Build An Paddy Disesase Object Detection with ONLY $13

9 min readOct 21, 2024

In the current era, AI has become a powerful tool that simplifies our work and makes analysis more efficient. However, many might think that developing AI requires a massive budget and access to supercomputers. From my own experience working with my lecturer, I’ve learned that it’s possible to build an affordable AI solution for object detection, costing as little as $13 per month. Here, I’ll share some key aspects of how we made it happen.

a. Introduction Dataset and Training Process

b. Explanation Concept of Rest-API

c. Engineering Perspective for implement it

A. Introduction Dataset and Training Process

For this study, I utilized a publicly available dataset from Roboflow called Paddy Dataset v2, which contains 1,704 images across 4 classes. You can download the dataset using the provided link. For the detection task, I employed Ultralytics, a company specializing in AI and computer vision, primarily known for their development of YOLOv5, a leading model in object detection. YOLO (You Only Look Once) is a family of models built for real-time object detection, image classification, and segmentation. Ultralytics has optimized the YOLO architecture to be faster, more accurate, and user-friendly.

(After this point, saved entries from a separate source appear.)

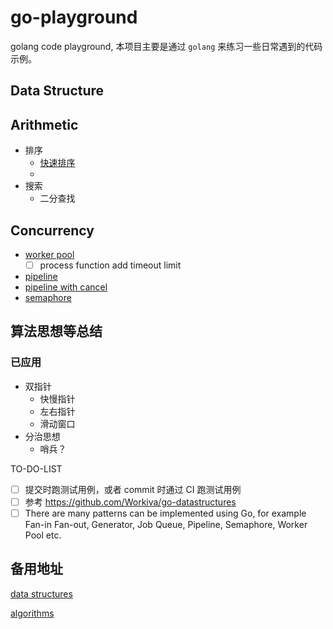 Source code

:# go-playground
golang code playground, 本项目主要是通过 `golang` 来练习一些日常遇到的代码示例。

## Data Structure


## Arithmetic

- 排序
  - [快速排序]()
  - 
- 搜索
  - 二分查找
## Concurrency

- [worker pool](concurrency/workerpool/worker_pool.go)
  - [ ] process function add timeout limit
- [pipeline](concurrency/pipeline/pipeline.go)
- [pipeline with cancel](concurrency/pipeline/pipelineWithCancel.go)
- [semaphore](concurrency/semaphore/semaphore.go)

## 算法思想等总结

### 已应用

- 双指针
  - 快慢指针
  - 左右指针
  - 滑动窗口
- 分治思想
  - 哨兵？

TO-DO-LIST

- [ ] 提交时跑测试用例，或者 commit 时通过 CI 跑测试用例
- [ ] 参考 https://github.com/Workiva/go-datastructures
- [ ] There are many patterns can be implemented using Go, for example Fan-in Fan-out, Generator, Job Queue, Pipeline, Semaphore, Worker Pool etc.

## 备用地址

[data structures](https://en.wikipedia.org/wiki/List_of_data_structures)

[algorithms](https://en.wikipedia.org/wiki/Introduction_to_Algorithms)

The original YOLO was developed by Joseph Redmon using a custom framework called Darknet, a highly flexible research framework written in low-level languages. Over the years, this framework has produced a series of top-performing real-time object detectors in computer vision, including YOLOv2, YOLOv3, YOLOv4, all the way to YOLOv5, and even further with YOLOv6, YOLOv7, YOLOv8, YOLO-NAS, YOLO-World, YOLOv9, and YOLOv10.

In this mini-project, I used YOLOv8 with the specific model is YOLOv8n for object detection, and to optimize the training process for speed and efficiency, I ran the training on Google Colaboratory Pro+. To make the concept clearer, I’ve illustrated it in the image below.

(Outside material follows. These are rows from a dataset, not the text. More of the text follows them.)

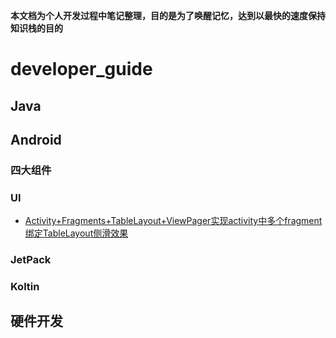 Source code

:
**本文档为个人开发过程中笔记整理，目的是为了唤醒记忆，达到以最快的速度保持知识栈的目的**

# developer_guide

## Java

## Android

### 四大组件

### UI

* [Activity+Fragments+TableLayout+ViewPager实现activity中多个fragment绑定TableLayout侧滑效果][Activity+Fragments+TableLayout+ViewPager]

### JetPack

### Koltin



## 硬件开发








[Activity+Fragments+TableLayout+ViewPager]: https://github.com/geekist/developer_guide/tree/fb_developer_guide/ui/Activity+Fragments+TableLayout+ViewPager.md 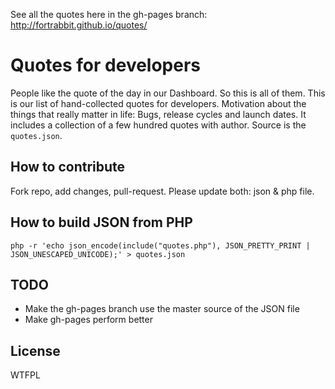 See all the quotes here in the gh-pages branch: http://fortrabbit.github.io/quotes/

# Quotes for developers

People like the quote of the day in our Dashboard. So this is all of them. This is our list of hand-collected quotes for developers. Motivation about the things that really matter in life: Bugs, release cycles and launch dates. It includes a collection of a few hundred quotes with author. Source is the `quotes.json`.

## How to contribute

Fork repo, add changes, pull-request. Please update both: json & php file.

## How to build JSON from PHP

`php -r 'echo json_encode(include("quotes.php"), JSON_PRETTY_PRINT | JSON_UNESCAPED_UNICODE);' > quotes.json`

## TODO

* Make the gh-pages branch use the master source of the JSON file
* Make gh-pages perform better

## License

WTFPL

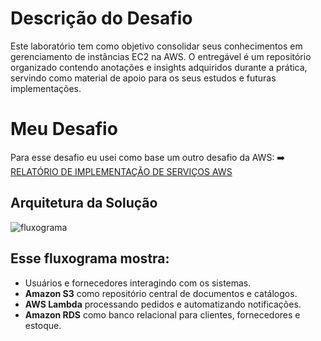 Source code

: # Descrição do Desafio

Este laboratório tem como objetivo consolidar seus conhecimentos em gerenciamento de instâncias EC2 na AWS. O entregável é um repositório organizado contendo anotações e insights adquiridos durante a prática, servindo como material de apoio para os seus estudos e futuras implementações.

# Meu Desafio

Para esse desafio eu usei como base um outro desafio da AWS:
➡️ [RELATÓRIO DE IMPLEMENTAÇÃO DE SERVIÇOS AWS](https://github.com/arodlima/bootcamp-challenges/blob/main/DIO/04_GFT-Start/relatorio.md)

## Arquitetura da Solução

![fluxograma](https://github.com/user-attachments/assets/6b2e1225-8939-4ed1-bdac-ff34ce1a588e)

## Esse fluxograma mostra:

- Usuários e fornecedores interagindo com os sistemas.
- **Amazon S3** como repositório central de documentos e catálogos.
- **AWS Lambda** processando pedidos e automatizando notificações.
- **Amazon RDS** como banco relacional para clientes, fornecedores e estoque.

Based on the image above, end of the training process is export the model to onxx format using ultralytics. As information the ONNX (Open Neural Network Exchange) format is a way to save and share machine learning models across different platforms and frameworks. It acts like a universal language for AI models, so once you train a model in one framework (like PyTorch or TensorFlow), you can easily export it in ONNX format and use it in another environment. The another reasons why onnx is because this model can run fasther than other format model in the cpu environment during inference process. There are some references to explain about the ONNX performance like below:

B. Explanation Concept of Rest-API

Based on the image above there are some tech stack i used to create this systems. First is FastAPI, then Celerywith Redis and at the end OpenCV ,Ultralytics, and Flower .

a. Fast-API is a modern Python web framework that allows you to rapidly develop APIs (Application Programming Interfaces). I chose this framework because it offers various tools and built-in functions that make scaling our systems much easier.

b. Celery is an open-source distributed task queue that enables you to manage and execute tasks asynchronously (in the background) and schedule them to run at specific times. It is often utilized in web applications to handle time-consuming tasks without interrupting the main application. This is especially important because resource limitations necessitate careful usage to prevent our VPS from becoming stuck or shutting down due to excessive computational demands.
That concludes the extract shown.